Task to complete: Set down all the lines below, each one exactly as shown.

Items from a data source
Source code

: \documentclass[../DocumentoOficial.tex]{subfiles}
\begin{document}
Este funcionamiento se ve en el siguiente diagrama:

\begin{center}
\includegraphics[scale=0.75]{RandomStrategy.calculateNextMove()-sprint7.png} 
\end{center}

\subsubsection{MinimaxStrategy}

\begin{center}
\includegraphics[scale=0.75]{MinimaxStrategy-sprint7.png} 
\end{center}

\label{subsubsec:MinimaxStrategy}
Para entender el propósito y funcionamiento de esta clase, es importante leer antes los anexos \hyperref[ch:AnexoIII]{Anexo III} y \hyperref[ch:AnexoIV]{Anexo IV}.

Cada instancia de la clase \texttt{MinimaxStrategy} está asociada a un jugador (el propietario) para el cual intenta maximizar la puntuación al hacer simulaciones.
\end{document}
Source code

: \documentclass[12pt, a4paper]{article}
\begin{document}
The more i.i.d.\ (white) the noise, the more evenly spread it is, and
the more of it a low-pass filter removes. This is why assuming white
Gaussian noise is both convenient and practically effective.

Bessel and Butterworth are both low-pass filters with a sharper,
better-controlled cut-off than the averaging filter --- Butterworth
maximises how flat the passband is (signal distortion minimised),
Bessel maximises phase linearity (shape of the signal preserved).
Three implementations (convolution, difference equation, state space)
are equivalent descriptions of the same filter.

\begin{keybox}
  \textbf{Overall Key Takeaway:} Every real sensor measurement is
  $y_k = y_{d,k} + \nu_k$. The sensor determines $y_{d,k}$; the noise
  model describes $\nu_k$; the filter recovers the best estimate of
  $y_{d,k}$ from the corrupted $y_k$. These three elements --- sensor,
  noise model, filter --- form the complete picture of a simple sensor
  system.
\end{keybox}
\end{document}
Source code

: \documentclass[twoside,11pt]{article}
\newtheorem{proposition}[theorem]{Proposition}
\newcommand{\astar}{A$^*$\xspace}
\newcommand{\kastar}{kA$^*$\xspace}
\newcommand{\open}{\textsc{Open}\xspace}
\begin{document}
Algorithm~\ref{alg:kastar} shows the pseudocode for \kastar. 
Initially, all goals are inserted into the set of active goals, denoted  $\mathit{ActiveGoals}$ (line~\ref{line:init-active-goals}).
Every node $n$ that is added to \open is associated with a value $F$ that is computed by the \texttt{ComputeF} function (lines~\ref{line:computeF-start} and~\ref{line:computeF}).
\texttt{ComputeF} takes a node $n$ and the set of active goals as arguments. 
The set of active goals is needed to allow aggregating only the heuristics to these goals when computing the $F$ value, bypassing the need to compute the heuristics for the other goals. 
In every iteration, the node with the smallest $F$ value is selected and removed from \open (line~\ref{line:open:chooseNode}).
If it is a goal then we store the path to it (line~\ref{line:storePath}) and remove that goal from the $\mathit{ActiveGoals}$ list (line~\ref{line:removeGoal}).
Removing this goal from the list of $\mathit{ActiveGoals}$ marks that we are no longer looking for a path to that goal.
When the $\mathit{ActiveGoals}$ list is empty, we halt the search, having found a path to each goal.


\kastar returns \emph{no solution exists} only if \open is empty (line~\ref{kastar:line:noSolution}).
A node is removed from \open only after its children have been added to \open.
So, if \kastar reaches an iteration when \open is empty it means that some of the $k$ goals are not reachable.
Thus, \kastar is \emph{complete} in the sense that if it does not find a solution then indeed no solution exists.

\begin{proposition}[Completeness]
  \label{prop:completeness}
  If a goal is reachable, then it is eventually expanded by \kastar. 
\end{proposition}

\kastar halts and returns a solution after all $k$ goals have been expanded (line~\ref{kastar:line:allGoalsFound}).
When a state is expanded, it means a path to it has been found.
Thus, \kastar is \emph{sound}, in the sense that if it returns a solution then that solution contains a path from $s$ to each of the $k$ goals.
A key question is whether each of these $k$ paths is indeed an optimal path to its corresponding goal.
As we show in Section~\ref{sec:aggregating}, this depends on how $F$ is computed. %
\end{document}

Task output:
Source code

: \documentclass[../DocumentoOficial.tex]{subfiles}
\begin{document}
Este funcionamiento se ve en el siguiente diagrama:

\begin{center}
\includegraphics[scale=0.75]{RandomStrategy.calculateNextMove()-sprint7.png} 
\end{center}

\subsubsection{MinimaxStrategy}

\begin{center}
\includegraphics[scale=0.75]{MinimaxStrategy-sprint7.png} 
\end{center}

\label{subsubsec:MinimaxStrategy}
Para entender el propósito y funcionamiento de esta clase, es importante leer antes los anexos \hyperref[ch:AnexoIII]{Anexo III} y \hyperref[ch:AnexoIV]{Anexo IV}.

Cada instancia de la clase \texttt{MinimaxStrategy} está asociada a un jugador (el propietario) para el cual intenta maximizar la puntuación al hacer simulaciones.
\end{document}
Source code

: \documentclass[12pt, a4paper]{article}
\begin{document}
The more i.i.d.\ (white) the noise, the more evenly spread it is, and
the more of it a low-pass filter removes. This is why assuming white
Gaussian noise is both convenient and practically effective.

Bessel and Butterworth are both low-pass filters with a sharper,
better-controlled cut-off than the averaging filter --- Butterworth
maximises how flat the passband is (signal distortion minimised),
Bessel maximises phase linearity (shape of the signal preserved).
Three implementations (convolution, difference equation, state space)
are equivalent descriptions of the same filter.

\begin{keybox}
  \textbf{Overall Key Takeaway:} Every real sensor measurement is
  $y_k = y_{d,k} + \nu_k$. The sensor determines $y_{d,k}$; the noise
  model describes $\nu_k$; the filter recovers the best estimate of
  $y_{d,k}$ from the corrupted $y_k$. These three elements --- sensor,
  noise model, filter --- form the complete picture of a simple sensor
  system.
\end{keybox}
\end{document}
Source code

: \documentclass[twoside,11pt]{article}
\newtheorem{proposition}[theorem]{Proposition}
\newcommand{\astar}{A$^*$\xspace}
\newcommand{\kastar}{kA$^*$\xspace}
\newcommand{\open}{\textsc{Open}\xspace}
\begin{document}
Algorithm~\ref{alg:kastar} shows the pseudocode for \kastar. 
Initially, all goals are inserted into the set of active goals, denoted  $\mathit{ActiveGoals}$ (line~\ref{line:init-active-goals}).
Every node $n$ that is added to \open is associated with a value $F$ that is computed by the \texttt{ComputeF} function (lines~\ref{line:computeF-start} and~\ref{line:computeF}).
\texttt{ComputeF} takes a node $n$ and the set of active goals as arguments. 
The set of active goals is needed to allow aggregating only the heuristics to these goals when computing the $F$ value, bypassing the need to compute the heuristics for the other goals. 
In every iteration, the node with the smallest $F$ value is selected and removed from \open (line~\ref{line:open:chooseNode}).
If it is a goal then we store the path to it (line~\ref{line:storePath}) and remove that goal from the $\mathit{ActiveGoals}$ list (line~\ref{line:removeGoal}).
Removing this goal from the list of $\mathit{ActiveGoals}$ marks that we are no longer looking for a path to that goal.
When the $\mathit{ActiveGoals}$ list is empty, we halt the search, having found a path to each goal.


\kastar returns \emph{no solution exists} only if \open is empty (line~\ref{kastar:line:noSolution}).
A node is removed from \open only after its children have been added to \open.
So, if \kastar reaches an iteration when \open is empty it means that some of the $k$ goals are not reachable.
Thus, \kastar is \emph{complete} in the sense that if it does not find a solution then indeed no solution exists.

\begin{proposition}[Completeness]
  \label{prop:completeness}
  If a goal is reachable, then it is eventually expanded by \kastar. 
\end{proposition}

\kastar halts and returns a solution after all $k$ goals have been expanded (line~\ref{kastar:line:allGoalsFound}).
When a state is expanded, it means a path to it has been found.
Thus, \kastar is \emph{sound}, in the sense that if it returns a solution then that solution contains a path from $s$ to each of the $k$ goals.
A key question is whether each of these $k$ paths is indeed an optimal path to its corresponding goal.
As we show in Section~\ref{sec:aggregating}, this depends on how $F$ is computed. %
\end{document}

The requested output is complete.